La Présidente (Mme Guillemette) :
Et, est-ce qu'il y a un laps de temps qu'on devrait prendre en compte à ce
moment-là?
M. Bureau (Michel A.) :
Sûrement, mais j'ai projeté, tout à l'heure, un cliché : le médecin et son
patient. Les médecins ne vont jamais répondre à une demande d'un quadriplégique
post-traumatique, dans les semaines qui vont suivre ou dans les mois ou même
dans les premières années. Il y a, là, une richesse d'accompagnement et les
médecins sont conscients que le temps, ici, est absolument nécessaire et si
vous me demandiez un chiffre, j'aurais du mal à vous dire, mais il s'agit
d'année, il ne s'agit pas de mois.
La Présidente (Mme Guillemette) :
Parfait, merci. Je céderais la parole à la députée de Saint-François.
Mme
Hébert
:
Merci, Mme la Présidente. Merci à vous deux, Dr Bureau et
Dr Lussier. Je reviendrais sur, peut-être, dans la question de la députée
de Joliette. Moi, j'aimerais savoir, parce qu'on parle de douleur, c'est plus
facile à évaluer une douleur physique, mais quand on parle de souffrance, parce
que là, c'est… la souffrance et la douleur, il y a une différence, comment que
c'est… croyez-vous que c'est possible de mesurer objectivement la souffrance?

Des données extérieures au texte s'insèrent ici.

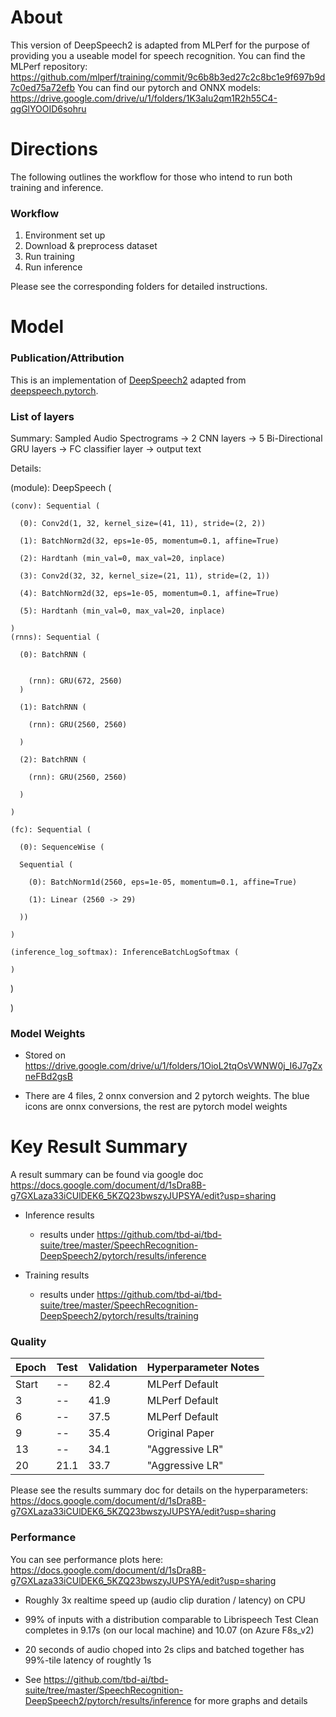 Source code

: # About
This version of DeepSpeech2 is adapted from MLPerf for the purpose of providing you a useable model for speech recognition.
You can find the MLPerf repository: https://github.com/mlperf/training/commit/9c6b8b3ed27c2c8bc1e9f697b9d7c0ed75a72efb
You can find our pytorch and ONNX models: https://drive.google.com/drive/u/1/folders/1K3aIu2qm1R2h55C4-qgGlYOOID6sohru

# Directions
The following outlines the workflow for those who intend to run both training and inference.

### Workflow
1. Environment set up
2. Download & preprocess dataset
3. Run training
4. Run inference

Please see the corresponding folders for detailed instructions.

# Model
### Publication/Attribution
This is an implementation of [DeepSpeech2](https://arxiv.org/pdf/1512.02595.pdf) adapted from [deepspeech.pytorch](https://github.com/SeanNaren/deepspeech.pytorch).
### List of layers
Summary: Sampled Audio Spectrograms -> 2 CNN layers -> 5 Bi-Directional GRU layers -> FC classifier layer -> output text

Details:

  (module): DeepSpeech (

    (conv): Sequential (

      (0): Conv2d(1, 32, kernel_size=(41, 11), stride=(2, 2))

      (1): BatchNorm2d(32, eps=1e-05, momentum=0.1, affine=True)

      (2): Hardtanh (min_val=0, max_val=20, inplace)

      (3): Conv2d(32, 32, kernel_size=(21, 11), stride=(2, 1))

      (4): BatchNorm2d(32, eps=1e-05, momentum=0.1, affine=True)

      (5): Hardtanh (min_val=0, max_val=20, inplace)

    )
    (rnns): Sequential (

      (0): BatchRNN (


        (rnn): GRU(672, 2560)
      )

      (1): BatchRNN (

        (rnn): GRU(2560, 2560)

      )

      (2): BatchRNN (

        (rnn): GRU(2560, 2560)

      )

    )

    (fc): Sequential (

      (0): SequenceWise (

      Sequential (

        (0): BatchNorm1d(2560, eps=1e-05, momentum=0.1, affine=True)

        (1): Linear (2560 -> 29)

      ))

    )

    (inference_log_softmax): InferenceBatchLogSoftmax (

    )

  )

)

### Model Weights

- Stored on https://drive.google.com/drive/u/1/folders/1OioL2tqOsVWNW0j_I6J7gZxneFBd2gsB

- There are 4 files, 2 onnx conversion and 2 pytorch weights. The blue icons are onnx conversions, the rest are pytorch model weights


# Key Result Summary

A result summary can be found via google doc https://docs.google.com/document/d/1sDra8B-g7GXLaza33iCUlDEK6_5KZQ23bwszyJUPSYA/edit?usp=sharing

- Inference results
    - results under https://github.com/tbd-ai/tbd-suite/tree/master/SpeechRecognition-DeepSpeech2/pytorch/results/inference

- Training results
    - results under https://github.com/tbd-ai/tbd-suite/tree/master/SpeechRecognition-DeepSpeech2/pytorch/results/training

### Quality

|Epoch		|Test		|Validation			|Hyperparameter Notes|
|-----------|-----------|-------------------|--------------------|
|Start		|--			|82.4				|MLPerf Default|
|3			|--			|41.9				|MLPerf Default|
|6			|--			|37.5				|MLPerf Default|
|9			|--			|35.4				|Original Paper|
|13			|--			|34.1				|"Aggressive LR"|
|20			|21.1		|33.7				|"Aggressive LR"|

Please see the results summary doc for details on the hyperparameters: https://docs.google.com/document/d/1sDra8B-g7GXLaza33iCUlDEK6_5KZQ23bwszyJUPSYA/edit?usp=sharing

### Performance

You can see performance plots here: https://docs.google.com/document/d/1sDra8B-g7GXLaza33iCUlDEK6_5KZQ23bwszyJUPSYA/edit?usp=sharing

- Roughly 3x realtime speed up (audio clip duration / latency) on CPU

- 99% of inputs with a distribution comparable to Librispeech Test Clean completes in 9.17s (on our local machine) and 10.07 (on Azure F8s_v2)

- 20 seconds of audio choped into 2s clips and batched together has 99%-tile latency of roughtly 1s

- See https://github.com/tbd-ai/tbd-suite/tree/master/SpeechRecognition-DeepSpeech2/pytorch/results/inference for more graphs and details
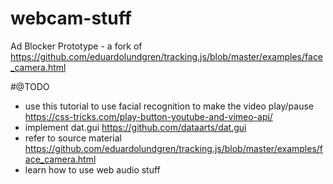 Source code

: # webcam-stuff
Ad Blocker Prototype - a fork of https://github.com/eduardolundgren/tracking.js/blob/master/examples/face_camera.html

#@TODO

* use this tutorial to use facial recognition to make the video play/pause https://css-tricks.com/play-button-youtube-and-vimeo-api/
* implement dat.gui https://github.com/dataarts/dat.gui
* refer to source material https://github.com/eduardolundgren/tracking.js/blob/master/examples/face_camera.html
* learn how to use web audio stuff
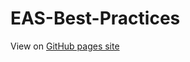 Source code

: # EAS-Best-Practices

View on [GitHub pages site](https://saa-sdt.github.io/EAS-Best-Practices/index)
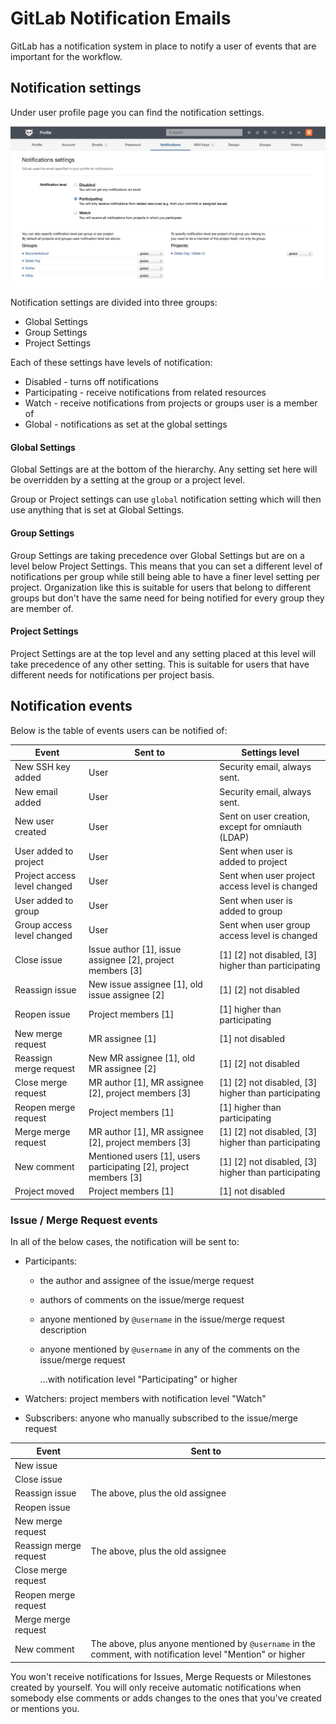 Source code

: # GitLab Notification Emails

GitLab has a notification system in place to notify a user of events that are important for the workflow.

## Notification settings

Under user profile page you can find the notification settings.

![notification settings](notifications/settings.png)

Notification settings are divided into three groups:

* Global Settings
* Group Settings
* Project Settings

Each of these settings have levels of notification:

* Disabled - turns off notifications
* Participating - receive notifications from related resources
* Watch - receive notifications from projects or groups user is a member of
* Global - notifications as set at the global settings

#### Global Settings

Global Settings are at the bottom of the hierarchy.
Any setting set here will be overridden by a setting at the group or a project level.

Group or Project settings can use `global` notification setting which will then use
anything that is set at Global Settings.

#### Group Settings

Group Settings are taking precedence over Global Settings but are on a level below Project Settings.
This means that you can set a different level of notifications per group while still being able
to have a finer level setting per project.
Organization like this is suitable for users that belong to different groups but don't have the
same need for being notified for every group they are member of.

#### Project Settings

Project Settings are at the top level and any setting placed at this level will take precedence of any
other setting.
This is suitable for users that have different needs for notifications per project basis.

## Notification events

Below is the table of events users can be notified of:

| Event                        | Sent to                                                           | Settings level               |
|------------------------------|-------------------------------------------------------------------|------------------------------|
| New SSH key added            | User                                                              | Security email, always sent. |
| New email added              | User                                                              | Security email, always sent. |
| New user created             | User                                                              | Sent on user creation, except for omniauth (LDAP)|
| User added to project        | User                                                              | Sent when user is added to project |
| Project access level changed | User                                                              | Sent when user project access level is changed |
| User added to group          | User                                                              | Sent when user is added to group |
| Group access level changed   | User                                                              | Sent when user group access level is changed |
| Close issue                  | Issue author [1], issue assignee [2], project members [3]         | [1] [2] not disabled, [3] higher than participating |
| Reassign issue               | New issue assignee [1], old issue assignee [2]                    | [1] [2] not disabled |
| Reopen issue                 | Project members [1]                                               | [1] higher than participating |
| New merge request            | MR assignee [1]                                                   | [1] not disabled |
| Reassign merge request       | New MR assignee [1], old MR assignee [2]                          | [1] [2] not disabled |
| Close merge request          | MR author [1], MR assignee [2], project members [3]               | [1] [2] not disabled, [3] higher than participating |
| Reopen merge request         | Project members [1]                                               | [1] higher than participating |
| Merge merge request          | MR author [1], MR assignee [2], project members [3]               | [1] [2] not disabled, [3] higher than participating |
| New comment                  | Mentioned users [1], users participating [2], project members [3] | [1] [2] not disabled, [3] higher than participating |
| Project moved                | Project members [1]                                               | [1] not disabled |

### Issue / Merge Request events

In all of the below cases, the notification will be sent to:
- Participants:
  - the author and assignee of the issue/merge request
  - authors of comments on the issue/merge request
  - anyone mentioned by `@username` in the issue/merge request description
  - anyone mentioned by `@username` in any of the comments on the issue/merge request

    ...with notification level "Participating" or higher

- Watchers: project members with notification level "Watch"
- Subscribers: anyone who manually subscribed to the issue/merge request

| Event                  | Sent to |
|------------------------|---------|
| New issue              | |
| Close issue            | |
| Reassign issue         | The above, plus the old assignee |
| Reopen issue           | |
| New merge request      | |
| Reassign merge request | The above, plus the old assignee |
| Close merge request    | |
| Reopen merge request   | |
| Merge merge request    | |
| New comment            | The above, plus anyone mentioned by `@username` in the comment, with notification level "Mention" or higher |

You won't receive notifications for Issues, Merge Requests or Milestones
created by yourself. You will only receive automatic notifications when
somebody else comments or adds changes to the ones that you've created or
mentions you. 
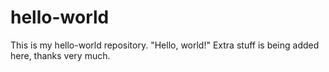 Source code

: hello-world
===========

This is my hello-world repository. "Hello, world!"
Extra stuff is being added here, thanks very much.
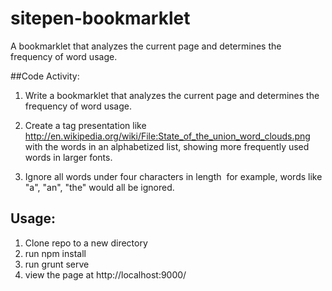 # sitepen-bookmarklet
A bookmarklet that analyzes the current page and determines the frequency of  word usage.

##Code Activity:

1. Write a bookmarklet that analyzes the current page and determines the frequency of word usage.

2. Create a tag presentation like http://en.wikipedia.org/wiki/File:State_of_the_union_word_clouds.png with the words in an alphabetized list, showing more frequently used words in larger fonts.

3. Ignore all words under four characters in length ­ for example, words like "a", "an", "the" would all be ignored.

## Usage:

1. Clone repo to a new directory
2. run npm install
3. run grunt serve
4. view the page at http://localhost:9000/ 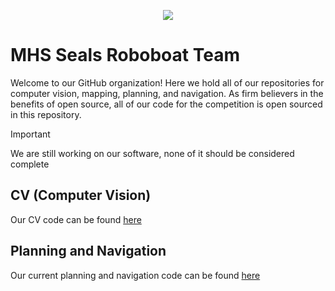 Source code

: <p align="center">
  <a href="https://mhsroboboat.com/">
    <img src="https://github.com/MHSeals/.github/assets/59067840/50e1db39-78ca-4729-9bb6-c12d94c62d9a"></img>
  </a>
</p>

# MHS Seals Roboboat Team

Welcome to our GitHub organization! Here we hold all of our repositories for computer vision, mapping, planning, and navigation. As firm believers in the benefits of open source, all of our code for the competition is open sourced in this repository.

> [!IMPORTANT]  
> We are still working on our software, none of it should be considered complete

## CV (Computer Vision)

Our CV code can be found [here](https://github.com/MHSeals/buoy-model)

## Planning and Navigation

Our current planning and navigation code can be found [here](https://github.com/MHSeals/mhsboat_ctrl)
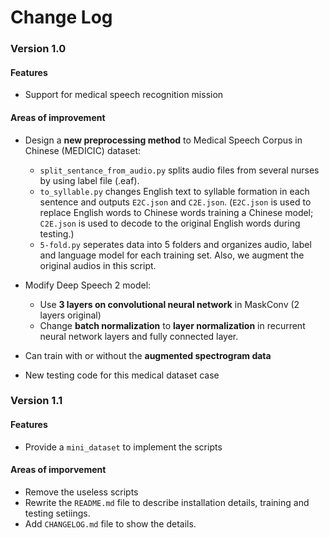 # Change Log
### Version 1.0
#### Features
* Support for medical speech recognition mission
#### Areas of improvement
* Design a **new preprocessing method** to Medical Speech Corpus in Chinese (MEDICIC) dataset:
    
    * `split_sentance_from_audio.py` splits audio files from several nurses by using label file (.eaf).
    * `to_syllable.py` changes English text to syllable formation in each sentence and outputs `E2C.json` and `C2E.json`. (`E2C.json` is used to replace English words to Chinese words training a Chinese model; `C2E.json` is used to decode to the original English words during testing.)
    * `5-fold.py` seperates data into 5 folders and organizes audio, label and language model for each training set. Also, we augment the original audios in this script.


* Modify Deep Speech 2 model:
    
    * Use **3 layers on convolutional neural network** in MaskConv (2 layers original)
    * Change **batch normalization** to **layer normalization** in recurrent neural network layers and fully connected layer.

* Can train with or without the **augmented spectrogram data**
* New testing code for this medical dataset case

### Version 1.1
#### Features
* Provide a `mini_dataset` to implement the scripts
#### Areas of imporvement
* Remove the useless scripts
* Rewrite the `README.md` file to describe installation details, training and testing setiings.
* Add `CHANGELOG.md` file to show the details. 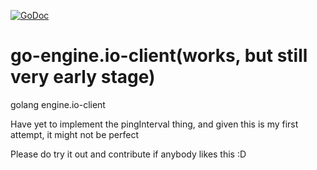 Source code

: [![GoDoc](https://godoc.org/github.com/shekhei/go-engine.io-client?status.svg)](https://godoc.org/github.com/shekhei/go-engine.io-client)

# go-engine.io-client(works, but still very early stage)
golang engine.io-client

Have yet to implement the pingInterval thing, and given this is my first attempt, it might not be perfect

Please do try it out and contribute if anybody likes this :D
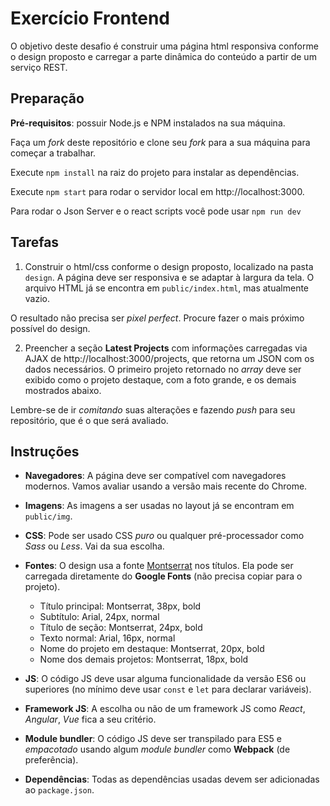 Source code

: # Exercício Frontend

O objetivo deste desafio é construir uma página html responsiva conforme o design proposto e carregar a parte dinâmica do conteúdo a partir de um serviço REST.

## Preparação

**Pré-requisitos**: possuir Node.js e NPM instalados na sua máquina.

Faça um *fork* deste repositório e clone seu *fork* para a sua máquina para começar a trabalhar.

Execute `npm install` na raiz do projeto para instalar as dependências.

Execute `npm start` para rodar o servidor local em http://localhost:3000.

Para rodar o Json Server e o react scripts você pode usar
`npm run dev`

## Tarefas

1. Construir o html/css conforme o design proposto, localizado na pasta `design`. A página deve ser responsiva e se adaptar à largura da tela. O arquivo HTML já se encontra em `public/index.html`, mas atualmente vazio.

O resultado não precisa ser *pixel perfect*. Procure fazer o mais próximo possível do design. 

2. Preencher a seção **Latest Projects** com informações carregadas via AJAX de http://localhost:3000/projects, que retorna um JSON com os dados necessários. O primeiro projeto retornado no *array* deve ser exibido como o projeto destaque, com a foto grande, e os demais mostrados abaixo.

Lembre-se de ir *comitando* suas alterações e fazendo *push* para seu repositório, que é o que será avaliado.

## Instruções

- **Navegadores**: A página deve ser compatível com navegadores modernos. Vamos avaliar usando a versão mais recente do Chrome.

- **Imagens**: As imagens a ser usadas no layout já se encontram em `public/img`.

- **CSS**: Pode ser usado CSS *puro* ou qualquer pré-processador como *Sass* ou *Less*. Vai da sua escolha.

- **Fontes**: O design usa a fonte [Montserrat](https://fonts.google.com/specimen/Montserrat) nos títulos. Ela pode ser carregada diretamente do **Google Fonts** (não precisa copiar para o projeto).
  - Título principal: Montserrat, 38px, bold
  - Subtítulo: Arial, 24px, normal
  - Título de seção: Montserrat, 24px, bold
  - Texto normal: Arial, 16px, normal
  - Nome do projeto em destaque: Montserrat, 20px, bold
  - Nome dos demais projetos: Montserrat, 18px, bold

- **JS**: O código JS deve usar alguma funcionalidade da versão ES6 ou superiores (no mínimo deve usar `const` e `let` para declarar variáveis).

- **Framework JS**: A escolha ou não de um framework JS como *React*, *Angular*, *Vue* fica a seu critério. 

- **Module bundler**: O código JS deve ser transpilado para ES5 e *empacotado* usando algum *module bundler* como **Webpack** (de preferência). 

- **Dependências**: Todas as dependências usadas devem ser adicionadas ao `package.json`.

Parce qu'on s'entend qu'on parle de l'aide médicale à mourir puis que là,
c'est… on ouvre différentes portes soit à la santé mentale, par rapport, les
gens qui ont des problèmes de santé mentale, problèmes de handicap,
d'inaptitude. Donc, j'aimerais ça, est-ce… je ne sais pas, si vous avez une
opinion là-dessus?
M. Bureau (Michel A.) :
Dr Lussier.
M. Lussier (David) : Oui, je
suis content que vous posiez la question. Merci, c'est vraiment une excellente
question puis ça fait beaucoup, ça créé des problèmes, un peu, au début de
l'AMM, dans la première année, où les médecins refusaient de…
Mme
Hébert
: …si
vous avez une opinion là-dessus.
M. Bureau (Michel A.) :
Dr Lussier.
M. Lussier (David) : Oui, je
suis content que vous posez la question. Merci. C'est vraiment une excellente question,
puis ça fait beaucoup… ça a créé des problèmes un peu au début de l'AMM dans la
première année où les médecins refusaient d'administrer des AMM à des patients,
en disant : Vous n'êtes pas assez souffrants. Ça a été clarifié assez rapidement,
entre autres, par Dre Gupta, par le Collège des médecins, en disant que la
souffrance est subjective. Donc, si le patient me dit qu'il est souffrant, il
est souffrant. La souffrance est une autoévaluation, on ne peut pas évaluer la
souffrance de quelqu'un d'autre, comme on ne peut pas non plus évaluer la
douleur physique de quelqu'un d'autre. Donc, c'est vraiment une expérience
subjective, la souffrance, encore plus que la douleur, d'où la difficulté quand
on a affaire à des patients, à des personnes qui ont un trouble cognitif, qui
ne peuvent pas décrire eux-mêmes leurs propres souffrances, ça devient beaucoup,
beaucoup plus difficile.
Donc, c'est pour ça qu'il faut se baser
sur ce qui a été fait avant, sur la souffrance que ces gens-là auraient pu
percevoir comme étant souffrance quand leur état se dégraderait. Parce qu'on ne
peut pas évaluer la souffrance de quelqu'un d'autre, ça, c'est impossible, la
souffrance, c'est une expérience subjective.
Mme
Hébert
:
Parfait. Puis c'est vraiment quelque chose, tantôt, quand vous avez parlé de
rester très prudent pour le dérapage, par rapport au dérapage. Moi, j'ai beaucoup...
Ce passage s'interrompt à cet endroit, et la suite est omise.